Vietnam, South Korea and Mexico rounded out the top five with imports of 2.84 million, 2.05 million and 2.05 million units, respectively.

Overall, imports of light truck tires climbed 4.5% to 27.9 million units, the Commerce Department data show.

The average declared customs value of an imported light truck tire slipped slightly to $75.41.

Average prices among the 10 largest importing nations ranged from $55.37 (Vietnam) to $95.06 (Japan).

In the medium/heavy truck/bus tire category, Thailand was the clear No. 1 with shipments of 4.77 million units, up 3% over 2019. Thailand’s total represents 36.2% of all imports in the category, up from 31% in 2019.

China, No. 1 in this category from 2003 through 2018, retained the No. 2 spot last year despite a 56.6% drop in shipments, to 1.38 million units.

The drop reflects the imposition of antidumping and countervailing duties in February 2019 by the U.S. in truck/bus tires from China. The duties range from 20.98% to 63.34% countervailing and 9% to 22.57% antidumping.

Japan, Canada and Vietnam were grouped closely together at Nos. 3, 4 and 5 with shipments of 1.27 million, 1.26 million and 1.24 million units, respectively.

The relative strength of the import sector last year was in stark contrast to the performance U.S.-based tire makers, and resulted in a marked increase in the import share of the U.S. aftermarket.

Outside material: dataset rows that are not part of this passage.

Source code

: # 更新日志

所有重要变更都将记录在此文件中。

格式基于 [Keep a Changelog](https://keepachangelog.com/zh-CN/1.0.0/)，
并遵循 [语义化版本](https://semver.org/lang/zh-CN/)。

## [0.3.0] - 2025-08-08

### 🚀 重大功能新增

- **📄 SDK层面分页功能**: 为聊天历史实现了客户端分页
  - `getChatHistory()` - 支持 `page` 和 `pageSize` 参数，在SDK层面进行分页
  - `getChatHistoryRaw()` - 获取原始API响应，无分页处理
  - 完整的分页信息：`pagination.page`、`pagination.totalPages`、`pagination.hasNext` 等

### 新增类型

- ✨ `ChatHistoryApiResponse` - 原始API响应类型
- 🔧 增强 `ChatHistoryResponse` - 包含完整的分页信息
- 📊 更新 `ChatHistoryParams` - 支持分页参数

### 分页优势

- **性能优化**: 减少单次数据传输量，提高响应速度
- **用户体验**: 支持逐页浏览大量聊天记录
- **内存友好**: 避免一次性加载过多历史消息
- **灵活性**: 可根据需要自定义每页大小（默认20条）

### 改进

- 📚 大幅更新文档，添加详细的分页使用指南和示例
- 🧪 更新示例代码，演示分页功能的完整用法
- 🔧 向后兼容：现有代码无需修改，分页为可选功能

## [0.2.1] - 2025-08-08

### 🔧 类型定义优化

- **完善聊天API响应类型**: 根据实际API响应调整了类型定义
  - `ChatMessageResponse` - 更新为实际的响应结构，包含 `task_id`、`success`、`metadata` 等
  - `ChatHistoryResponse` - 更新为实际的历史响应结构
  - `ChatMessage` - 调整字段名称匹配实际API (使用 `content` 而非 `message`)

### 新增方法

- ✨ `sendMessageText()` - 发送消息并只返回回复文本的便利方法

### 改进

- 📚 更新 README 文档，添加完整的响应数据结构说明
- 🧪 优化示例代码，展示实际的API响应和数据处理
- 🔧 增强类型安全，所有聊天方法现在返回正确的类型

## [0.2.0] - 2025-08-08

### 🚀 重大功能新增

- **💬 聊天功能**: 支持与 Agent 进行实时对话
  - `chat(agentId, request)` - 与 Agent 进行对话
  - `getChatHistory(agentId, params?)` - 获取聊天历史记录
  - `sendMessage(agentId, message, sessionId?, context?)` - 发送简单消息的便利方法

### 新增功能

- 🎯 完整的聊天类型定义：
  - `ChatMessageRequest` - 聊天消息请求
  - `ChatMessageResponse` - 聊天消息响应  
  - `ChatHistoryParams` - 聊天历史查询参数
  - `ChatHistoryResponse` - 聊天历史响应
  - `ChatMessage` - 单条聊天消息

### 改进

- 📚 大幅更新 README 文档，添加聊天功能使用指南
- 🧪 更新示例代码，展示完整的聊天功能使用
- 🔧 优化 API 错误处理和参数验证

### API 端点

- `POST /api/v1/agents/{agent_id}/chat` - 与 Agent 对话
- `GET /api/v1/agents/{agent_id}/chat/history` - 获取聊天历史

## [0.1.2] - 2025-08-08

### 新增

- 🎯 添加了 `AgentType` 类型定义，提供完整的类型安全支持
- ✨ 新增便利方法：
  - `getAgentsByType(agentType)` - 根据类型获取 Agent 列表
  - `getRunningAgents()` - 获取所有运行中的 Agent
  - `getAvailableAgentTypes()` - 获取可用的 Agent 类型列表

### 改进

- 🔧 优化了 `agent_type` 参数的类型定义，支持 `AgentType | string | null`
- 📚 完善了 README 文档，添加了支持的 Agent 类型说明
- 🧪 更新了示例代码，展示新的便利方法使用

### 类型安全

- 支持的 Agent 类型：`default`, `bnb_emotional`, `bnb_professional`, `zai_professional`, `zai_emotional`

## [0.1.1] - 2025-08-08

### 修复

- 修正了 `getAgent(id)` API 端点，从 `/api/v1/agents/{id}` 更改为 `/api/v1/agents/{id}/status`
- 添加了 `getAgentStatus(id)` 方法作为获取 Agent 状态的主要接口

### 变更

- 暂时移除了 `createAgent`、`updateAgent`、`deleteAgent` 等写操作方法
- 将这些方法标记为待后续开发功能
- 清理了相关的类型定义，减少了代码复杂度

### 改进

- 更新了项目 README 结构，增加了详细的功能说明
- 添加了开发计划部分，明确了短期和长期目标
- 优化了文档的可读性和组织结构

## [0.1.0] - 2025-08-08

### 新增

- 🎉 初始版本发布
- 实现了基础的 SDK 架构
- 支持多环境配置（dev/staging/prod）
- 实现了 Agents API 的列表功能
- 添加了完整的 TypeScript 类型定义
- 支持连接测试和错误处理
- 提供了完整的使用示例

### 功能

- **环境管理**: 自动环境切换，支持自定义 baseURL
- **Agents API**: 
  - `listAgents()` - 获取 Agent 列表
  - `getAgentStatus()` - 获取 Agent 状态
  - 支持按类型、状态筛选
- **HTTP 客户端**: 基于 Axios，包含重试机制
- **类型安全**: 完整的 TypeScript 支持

Domestic production fell by double-digits last year in all key categories, including a 25.5% drop in passenger tire output, reflecting the weeks and even months of suspended manufacturing at most U.S. tire plants during March, April and May as companies dealt with the fallout of the COVID-19 pandemic.

The production fall-offs — light truck and medium truck tire manufacturing was down 18.5% and 21%, respectively — were significant enough that the level of production was the lowest in decades, according to USTMA data and research by Tire Business.

For passenger tires, production of 91.2 million units was the lowest output since 1955.